Selon les explications du président de l’ordre national des pharmaciens du Togo, Docteur Tufa Yawo Nyasenu, affirmer que le cancer du sein est causé par les contraceptifs hormonaux est exagéré. Cependant, ils peuvent constituer un facteur de risque en causant un processus de dérèglement hormonal. 

Pour sa part, Docteur EGAH Kodjo, gynécologue obstétricien, explique que les risques majeurs du cancer du sein sont le tabac, l’alcool, la mauvaise alimentation, les perturbateurs endocriniens et surtout si un membre de la famille a déjà le cancer, que ce soit du côté du père ou de la mère. Les risques liés aux méthodes contraceptives sont très infirmes. 

Implant sous-cutané progestatif

Selon l’encyclopédie médicale Vidal, l’implant contraceptif est un bâtonnet, de 2 mm de diamètre et de 4 cm de long. Il délivre en continu une faible dose d’un progestatif, l’étonogestrel. Il a une durée d’action de trois ans et peut être retiré à tout moment.   
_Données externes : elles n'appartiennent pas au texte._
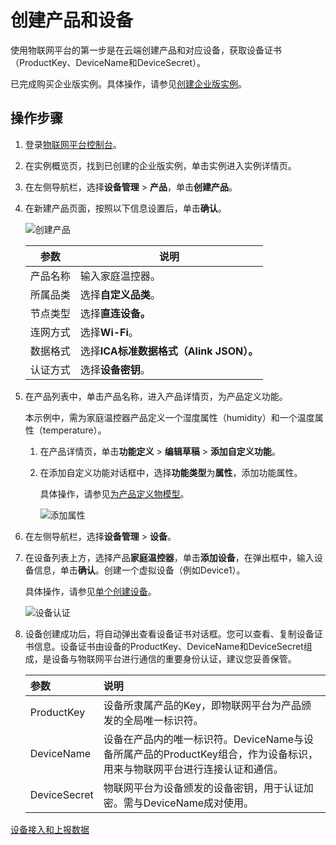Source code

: # 创建产品和设备

使用物联网平台的第一步是在云端创建产品和对应设备，获取设备证书（ProductKey、DeviceName和DeviceSecret）。

已完成购买企业版实例。具体操作，请参见[创建企业版实例](/cn.zh-CN/入门教程/企业版实例快速入门/创建企业版实例.md)。

## 操作步骤

1.  登录[物联网平台控制台](http://iot.console.aliyun.com/)。

2.  在实例概览页，找到已创建的企业版实例，单击实例进入实例详情页。

3.  在左侧导航栏，选择**设备管理** \> **产品**，单击**创建产品**。

4.  在新建产品页面，按照以下信息设置后，单击**确认**。

    ![创建产品](https://static-aliyun-doc.oss-accelerate.aliyuncs.com/assets/img/zh-CN/6900515061/p181759.png)

    |参数|说明|
    |--|--|
    |产品名称|输入家庭温控器。|
    |所属品类|选择**自定义品类**。|
    |节点类型|选择**直连设备。**|
    |连网方式|选择**Wi-Fi**。|
    |数据格式|选择**ICA标准数据格式（Alink JSON）。**|
    |认证方式|选择**设备密钥**。|

5.  在产品列表中，单击产品名称，进入产品详情页，为产品定义功能。

    本示例中，需为家庭温控器产品定义一个湿度属性（humidity）和一个温度属性（temperature）。

    1.  在产品详情页，单击**功能定义** \> **编辑草稿** \> **添加自定义功能**。

    2.  在添加自定义功能对话框中，选择**功能类型**为**属性**，添加功能属性。

        具体操作，请参见[为产品定义物模型](/cn.zh-CN/入门教程/公共实例快速入门/为产品定义物模型.md)。

        ![添加属性](https://static-aliyun-doc.oss-accelerate.aliyuncs.com/assets/img/zh-CN/5900515061/p181773.png)

6.  在左侧导航栏，选择**设备管理** \> **设备**。

7.  在设备列表上方，选择产品**家庭温控器**，单击**添加设备**，在弹出框中，输入设备信息，单击**确认**。创建一个虚拟设备（例如Device1）。

    具体操作，请参见[单个创建设备](/cn.zh-CN/设备接入/创建设备/单个创建设备.md)。

    ![设备认证](https://static-aliyun-doc.oss-accelerate.aliyuncs.com/assets/img/zh-CN/6900515061/p181786.png)

8.  设备创建成功后，将自动弹出查看设备证书对话框。您可以查看、复制设备证书信息。设备证书由设备的ProductKey、DeviceName和DeviceSecret组成，是设备与物联网平台进行通信的重要身份认证，建议您妥善保管。

    |参数|说明|
    |:-|:-|
    |ProductKey|设备所隶属产品的Key，即物联网平台为产品颁发的全局唯一标识符。|
    |DeviceName|设备在产品内的唯一标识符。DeviceName与设备所属产品的ProductKey组合，作为设备标识，用来与物联网平台进行连接认证和通信。|
    |DeviceSecret|物联网平台为设备颁发的设备密钥，用于认证加密。需与DeviceName成对使用。|


[设备接入和上报数据](/cn.zh-CN/入门教程/企业版实例快速入门/设备接入和上报数据.md)

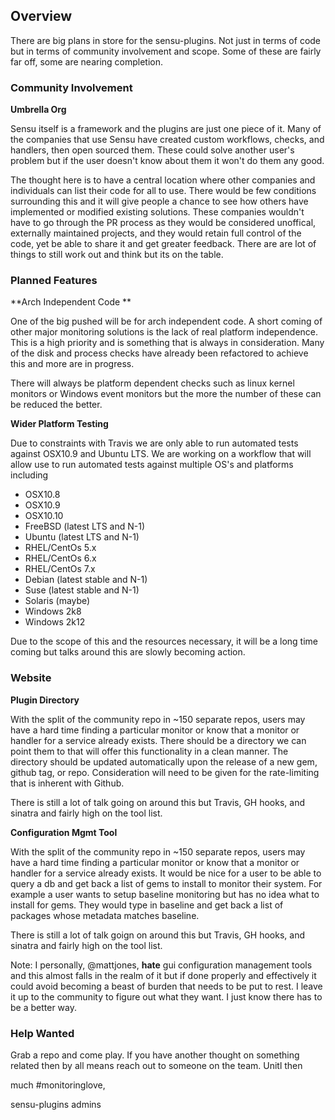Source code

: ## Overview

There are big plans in store for the sensu-plugins.  Not just in terms of code but in terms of community involvement and scope.  Some of these are fairly far off, some are nearing completion.

### Community Involvement

**Umbrella Org**

Sensu itself is a framework and the plugins are just one piece of it.  Many of the companies that use Sensu have created custom workflows, checks, and handlers, then open sourced them.  These could solve another user's problem but if the user doesn't know about them it won't do them any good.

The thought here is to have a central location where other companies and individuals can list their code for all to use.  There would be few conditions surrounding this and it will give people a chance to see how others have implemented or modified existing solutions.  These companies wouldn't have to go through the PR process as they would be considered unoffical, externally maintained projects, and they would retain full control of the code, yet be able to share it and get greater feedback.  There are are lot of things to still work out and think but its on the table.

### Planned Features

**Arch Independent Code **

One of the big pushed will be for arch independent code.  A short coming of other major monitoring solutions is the lack of real platform independence.  This is a high priority and is something that is always in consideration.  Many of the disk and process checks have already been refactored to achieve this and more are in progress.

There will always be platform dependent checks such as linux kernel monitors or Windows event monitors but the more the number of these can be reduced the better.

**Wider Platform Testing**

Due to constraints with Travis we are only able to run automated tests against OSX10.9 and Ubuntu LTS.  We are working on a workflow that will allow use to run automated tests against multiple OS's and platforms including

* OSX10.8
* OSX10.9
* OSX10.10
* FreeBSD (latest LTS and N-1)
* Ubuntu (latest LTS and N-1)
* RHEL/CentOs 5.x
* RHEL/CentOs 6.x
* RHEL/CentOs 7.x
* Debian (latest stable and N-1)
* Suse (latest stable and N-1)
* Solaris (maybe)
* Windows 2k8
* Windows 2k12

Due to the scope of this and the resources necessary, it will be a long time coming but talks around this are slowly becoming action.

### Website

**Plugin Directory**

With the split of the community repo in ~150 separate repos, users may have a hard time finding a particular monitor or know that a monitor or handler for a service already exists. There should be a directory we can point them to that will offer this functionality in a clean manner. The directory should be updated automatically upon the release of a new gem, github tag, or repo. Consideration will need to be given for the rate-limiting that is inherent with Github.

There is still a lot of talk going on around this but Travis, GH hooks, and sinatra and fairly high on the tool list.

**Configuration Mgmt Tool**

With the split of the community repo in ~150 separate repos, users may have a hard time finding a particular monitor or know that a monitor or handler for a service already exists. It would be nice for a user to be able to query a db and get back a list of gems to install to monitor their system. For example a user wants to setup baseline monitoring but has no idea what to install for gems. They would type in baseline and get back a list of packages whose metadata matches baseline.

There is still a lot of talk goign on around this but Travis, GH hooks, and sinatra and fairly high on the tool list.

Note:  I personally, @mattjones, **hate** gui configuration management tools and this almost falls in the realm of it but if done properly and effectively it could avoid becoming a beast of burden that needs to be put to rest.  I leave it up to the community to figure out what they want.  I just know there has to be a better way.

### Help Wanted

Grab a repo and come play.  If you have another thought on something related then by all means reach out to someone on the team. Unitl then

much #monitoringlove,

sensu-plugins admins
Un extrait des mises à jour en gynécologie médicale publié le 29 novembre 2006 fait remarquer que la contraception progestative ne semble pas avoir d’effet protecteur sur le sein, sans pour autant augmenter significativement le risque mammaire.

Pilule contraceptive 

La pilule contraceptive permet de prévenir la grossesse. Un document du département de santé publique d’Ottawa au Canada indique qu’elle a un taux d’efficacité de 91%. La pilule empêche les ovaires de libérer un ovule à chaque mois (ovulation). Si les spermatozoïdes ne trouvent pas d’ovule à féconder, il n’y a pas de grossesse possible.

En se référant à l’étude publiée par The new england journal of medicine, Docteur Eric Sebban, chirurgien gynécologue et cancérologue confirme qu’il existe une corrélation entre la pilule contraceptive et le cancer du sein.

Vue partielle de la publication sur l’étude

“ Les auteurs de cette étude en sont donc venus à la conclusion que la prise d’une contraception hormonale augmentait le risque de développer un cancer du sein d’environ 20 %. Ce risque est exponentiel et grandit avec l’allongement de durée d’utilisation de la pilule contraceptive (risque évalué à 9 % après un an de prise, 38 % après 10 ans de prise). Par ailleurs, les scientifiques signalent un risque augmenté même après l’arrêt définitif du contraceptif hormonal (pendant 5 ans ou plus)”

Stérilet

Pour le Centre hospitalier de l’Université de Montréal, le stérilet est un objet en plastique ou en cuivre qu’on peut introduire dans l’utérus. En forme de T, il est relié à un fil qui sort du col de l’utérus. On distingue le stérilet avec hormone et sans hormone. Le premier est efficace à 99,8 % et doit être changé tous les 3 à 5 ans selon le modèle. Le second l’est à 98,5 % et doit être changé tous les 3, 5 ou 10 ans selon le modèle. 

Selon la fédération hospitalo-universitaire et de recherche américaine Mayo-Clinic, il existe des preuves selon lesquelles les types de contraception hormonale augmentent le risque de cancer du sein. Il s’agit notamment des pilules contraceptives et des dispositifs intra-utérins (DIU) qui libèrent des hormones. Mais le risque est très faible. Et il diminue après que vous arrêtiez d’utiliser une contraception hormonale.

Recommandations 

Pour prévenir le cancer du sein, Mayo-Clinic recommande de limiter la consommation d’alcool ou de l’éviter. Il faut maintenir un poids santé en faisant des activités physiques ou en augmentant progressivement la quantité de ses exercices. L’allaitement maternel pourrait aussi jouer un rôle dans la prévention du cancer du sein. Il faut limiter le traitement hormonal après la ménopause, arrêter de fumer  et avoir une alimentation saine. 

Pour conclure, l’affirmation selon laquelle, les pilules contraceptives, les implants et les stérilets qu’utilisent les femmes causent le cancer de sein ne se fonde sur aucune vérité scientifique. D’après les recherches, des études évoquent plutôt une augmentation des risques. Par ailleurs, nulle part dans les recherches effectuées,  on a trouvé les 38 % des cas de cancer du sein causés par les méthodes contraceptives utilisées par les femmes dont fait mention l’auteure de la vidéo Tiktok.